■ What the task asks: Every line below that holds the word "点击未来" must be listed.

■ Listed entries:
· · ·
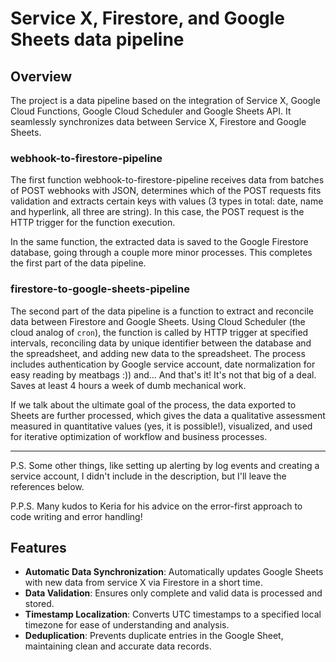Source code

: # Service X, Firestore, and Google Sheets data pipeline

## Overview
 The project is a data pipeline based on the integration of Service X, Google Cloud Functions, Google Cloud Scheduler and Google Sheets API. It seamlessly synchronizes data between Service X, Firestore and Google Sheets.

### webhook-to-firestore-pipeline
The first function webhook-to-firestore-pipeline receives data from batches of POST webhooks with JSON, determines which of the POST requests fits validation and extracts certain keys with values (3 types in total: date, name and hyperlink, all three are string). In this case, the POST request is the HTTP trigger for the function execution. 
 
 In the same function, the extracted data is saved to the Google Firestore database, going through a couple more minor processes. This completes the first part of the data pipeline.

 ### firestore-to-google-sheets-pipeline
 The second part of the data pipeline is a function to extract and reconcile data between Firestore and Google Sheets. Using Cloud Scheduler (the cloud analog of `cron`), the function is called by HTTP trigger at specified intervals, reconciling data by unique identifier between the database and the spreadsheet, and adding new data to the spreadsheet. The process includes authentication by Google service account, date normalization for easy reading by meatbags :)) and... And that's it! It's not that big of a deal. Saves at least 4 hours a week of dumb mechanical work.

 If we talk about the ultimate goal of the process, the data exported to Sheets are further processed, which gives the data a qualitative assessment measured in quantitative values (yes, it is possible!), visualized, and used for iterative optimization of workflow and business processes.  
 
****************************************************************************************************************

P.S. Some other things, like setting up alerting by log events and creating a service account, I didn't include in the description, but I'll leave the references below.

P.P.S. Many kudos to Keria for his advice on the error-first approach to code writing and error handling!

 
## Features
- **Automatic Data Synchronization**: Automatically updates Google Sheets with new data from service X via Firestore in a short time.
- **Data Validation**: Ensures only complete and valid data is processed and stored.
- **Timestamp Localization**: Converts UTC timestamps to a specified local timezone for ease of understanding and analysis.
- **Deduplication**: Prevents duplicate entries in the Google Sheet, maintaining clean and accurate data records.
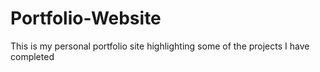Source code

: # Portfolio-Website

This is my personal portfolio site highlighting some of the projects I have completed
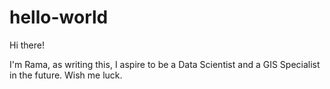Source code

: # hello-world

Hi there!

I'm Rama, as writing this, I aspire to be a Data Scientist and a GIS Specialist in the future.
Wish me luck.
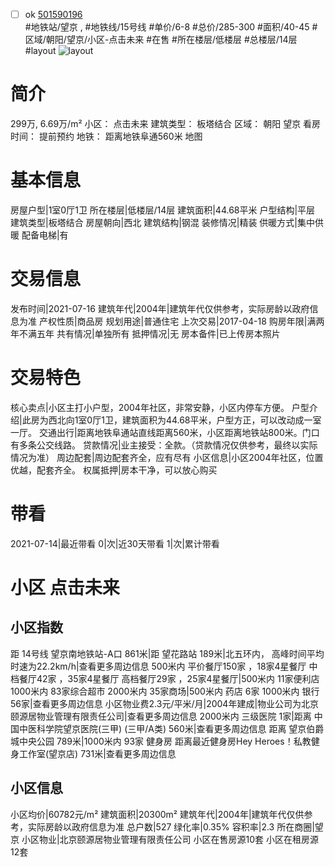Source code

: - [ ] ok [501590196](https://bj.5i5j.com/ershoufang/501590196.html)  
 #地铁站/望京 ,  #地铁线/15号线
#单价/6-8 #总价/285-300 #面积/40-45   #区域/朝阳/望京/小区-点击未来 #在售 #所在楼层/低楼层 #总楼层/14层 #layout 
![layout](http://image2a.5i5j.com/bdir/layout/530492.jpg_P5.jpg) 
# 简介 
 299万,  6.69万/m² 
小区： 点击未来
建筑类型： 板塔结合
区域： 朝阳 望京
看房时间： 提前预约
地铁： 距离地铁阜通560米 地图
# 基本信息 
 房屋户型|1室0厅1卫
所在楼层|低楼层/14层
建筑面积|44.68平米
户型结构|平层
建筑类型|板塔结合
房屋朝向|西北
建筑结构|钢混
装修情况|精装
供暖方式|集中供暖
配备电梯|有
# 交易信息 
 发布时间|2021-07-16
建筑年代|2004年|建筑年代仅供参考，实际房龄以政府信息为准
产权性质|商品房
规划用途|普通住宅
上次交易|2017-04-18
购房年限|满两年不满五年
共有情况|单独所有
抵押情况|无
房本备件|已上传房本照片
# 交易特色 
 核心卖点|小区主打小户型，2004年社区，非常安静，小区内停车方便。
户型介绍|此房为西北向1室0厅1卫，建筑面积为44.68平米，户型方正，可以改动成一室一厅。
交通出行|距离地铁阜通站直线距离560米，小区距离地铁站800米。门口有多条公交线路。
贷款情况|业主接受：全款。（贷款情况仅供参考，最终以实际情况为准）
周边配套|周边配套齐全，应有尽有
小区信息|小区2004年社区，位置优越，配套齐全。
权属抵押|房本干净，可以放心购买
# 带看 
 2021-07-14|最近带看	 0|次|近30天带看	 1|次|累计带看
# 小区 点击未来
## 小区指数 
 距 14号线 望京南地铁站-A口 861米|距 望花路站 189米|北五环内， 高峰时间平均时速为22.2km/h|查看更多周边信息
500米内 平价餐厅150家 ，18家4星餐厅
中档餐厅42家 ，35家4星餐厅
高档餐厅29家 ，25家4星餐厅|500米内 11家便利店
1000米内 83家综合超市
2000米内 35家商场|500米内 药店 6家
1000米内 银行 56家|查看更多周边信息
小区物业费2.3元/平米/月|2004年建成|物业公司为北京颐源居物业管理有限责任公司|查看更多周边信息
2000米内 三级医院 1家|距离 中国中医科学院望京医院(三甲) (三甲/A类) 560米|查看更多周边信息
距离 望京伯爵城中央公园 789米|1000米内 93家 健身房
距离最近健身房Hey Heroes！私教健身工作室(望京店) 731米|查看更多周边信息
## 小区信息 
 小区均价|60782元/m²
建筑面积|20300m²
建筑年代|2004年|建筑年代仅供参考，实际房龄以政府信息为准
总户数|527
绿化率|0.35%
容积率|2.3
所在商圈|望京
小区物业|北京颐源居物业管理有限责任公司
小区在售房源10套
小区在租房源12套

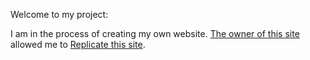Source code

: Welcome to my project:

<p>I am in the process of creating my own website. <a href='https://www.visibledata.co.uk' target='_blank'>The owner of this site</a> allowed me to <a href='https://www.visibledata.co.uk/blog/2018/01/30/2018-01-30_visible-setup/' target='_blank'>Replicate this site</a>. </p>
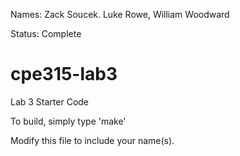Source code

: Names: Zack Soucek. Luke Rowe, William Woodward

Status: Complete

# cpe315-lab3
Lab 3 Starter Code

To build, simply type 'make'

Modify this file to include your name(s).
· · ·
■ Exercise answer:
#单价/6-8 #总价/285-300 #面积/40-45   #区域/朝阳/望京/小区-点击未来 #在售 #所在楼层/低楼层 #总楼层/14层 #layout 
小区： 点击未来
# 小区 点击未来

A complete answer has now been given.